··· PROVIDED MATERIAL ···

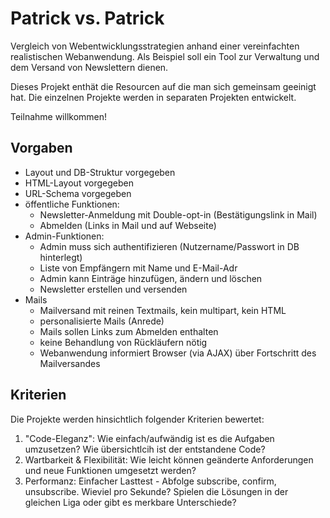 # Patrick vs. Patrick #

Vergleich von Webentwicklungsstrategien anhand einer vereinfachten realistischen Webanwendung.
Als Beispiel soll ein Tool zur Verwaltung und dem Versand von Newslettern dienen.

Dieses Projekt enthät die Resourcen auf die man sich gemeinsam geeinigt hat. Die einzelnen Projekte werden in separaten Projekten entwickelt.

Teilnahme willkommen!

## Vorgaben ##

- Layout und DB-Struktur vorgegeben
- HTML-Layout vorgegeben
- URL-Schema vorgegeben
- öffentliche Funktionen:
	- Newsletter-Anmeldung mit Double-opt-in (Bestätigungslink in Mail)
	- Abmelden (Links in Mail und auf Webseite)
- Admin-Funktionen:
   	- Admin muss sich authentifizieren (Nutzername/Passwort in DB hinterlegt)
	- Liste von Empfängern mit Name und E-Mail-Adr
   	- Admin kann Einträge hinzufügen, ändern und löschen
	- Newsletter erstellen und versenden
- Mails
	- Mailversand mit reinen Textmails, kein multipart, kein HTML
	- personalisierte Mails (Anrede)
	- Mails sollen Links zum Abmelden enthalten
	- keine Behandlung von Rückläufern nötig
	- Webanwendung informiert Browser (via AJAX) über Fortschritt des Mailversandes

## Kriterien ##

Die Projekte werden hinsichtlich folgender Kriterien bewertet:

1. "Code-Eleganz": Wie einfach/aufwändig ist es die Aufgaben umzusetzen? Wie übersichtlcih ist der entstandene Code?
2. Wartbarkeit & Flexibilität: Wie leicht können geänderte Anforderungen und neue Funktionen umgesetzt werden?
3. Performanz: Einfacher Lasttest - Abfolge subscribe, confirm, unsubscribe. Wieviel pro Sekunde? Spielen die Lösungen in der gleichen Liga oder gibt es merkbare Unterschiede?
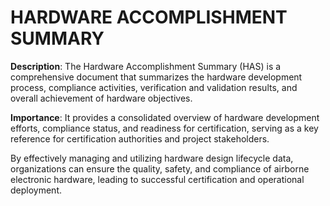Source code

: # HARDWARE ACCOMPLISHMENT SUMMARY

**Description**: The Hardware Accomplishment Summary (HAS) is a comprehensive document that summarizes the hardware development process, compliance activities, verification and validation results, and overall achievement of hardware objectives.

**Importance**: It provides a consolidated overview of hardware development efforts, compliance status, and readiness for certification, serving as a key reference for certification authorities and project stakeholders.

By effectively managing and utilizing hardware design lifecycle data, organizations can ensure the quality, safety, and compliance of airborne electronic hardware, leading to successful certification and operational deployment.
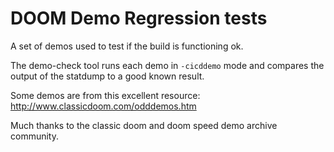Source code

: # DOOM Demo Regression tests

A set of demos used to test if the build is functioning ok.

The demo-check tool runs each demo in `-cicddemo` mode and compares the output of the statdump to a good known result.

Some demos are from this excellent resource: http://www.classicdoom.com/odddemos.htm

Much thanks to the classic doom and doom speed demo archive community.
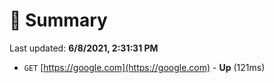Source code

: # 📖 Summary
Last updated: **6/8/2021, 2:31:31 PM**

- `GET` [https://google.com](https://google.com) - **Up** (121ms)
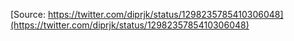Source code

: [Source: https://twitter.com/diprjk/status/1298235785410306048](https://twitter.com/diprjk/status/1298235785410306048)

···

### TASK BRIEF
Set down word for word every line from the line containing "Last updated: **6/8/2021, 2:31:31 PM**" through the last line of the entries, and nothing more; no pictures.

### THE COMPLETED TASK
Last updated: **6/8/2021, 2:31:31 PM**

- `GET` [https://google.com](https://google.com) - **Up** (121ms)
Source code

: [Source: https://twitter.com/diprjk/status/1298235785410306048](https://twitter.com/diprjk/status/1298235785410306048)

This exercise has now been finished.